──────── INFORMATION
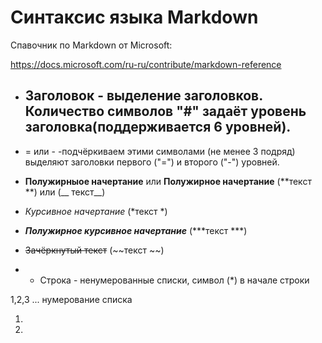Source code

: # Синтаксис языка Markdown

Спавочник по Markdown от Microsoft:

https://docs.microsoft.com/ru-ru/contribute/markdown-reference

* ## Заголовок - выделение заголовков. Количество символов "#" задаёт уровень заголовка(поддерживается 6 уровней).

* = или - -подчёркиваем этими символами (не менее 3 подряд) выделяют заголовки первого ("=") и второго ("-") уровней.

* **Полужирныое начертание** или __Полужирное начертание__ (**текст **) или (__ текст__)

* *Курсивное начертание* (*текст *)

* ***Полужирное курсивное начертание*** (***текст ***)

* ~~Зачёркнутый текст~~ (~~текст ~~)

* * Строка - ненумерованные списки, символ (*) в начале строки 

1,2,3 ... нумерование списка 

1.

2.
────────────────
YOUR GOAL:
Now reproduce all of the entries precisely, with no pictures in the copy.

WRITTEN ANSWER:
Source code

: # Синтаксис языка Markdown

Спавочник по Markdown от Microsoft:

https://docs.microsoft.com/ru-ru/contribute/markdown-reference

* ## Заголовок - выделение заголовков. Количество символов "#" задаёт уровень заголовка(поддерживается 6 уровней).

* = или - -подчёркиваем этими символами (не менее 3 подряд) выделяют заголовки первого ("=") и второго ("-") уровней.

* **Полужирныое начертание** или __Полужирное начертание__ (**текст **) или (__ текст__)

* *Курсивное начертание* (*текст *)

* ***Полужирное курсивное начертание*** (***текст ***)

* ~~Зачёркнутый текст~~ (~~текст ~~)

* * Строка - ненумерованные списки, символ (*) в начале строки 

1,2,3 ... нумерование списка 

1.

2.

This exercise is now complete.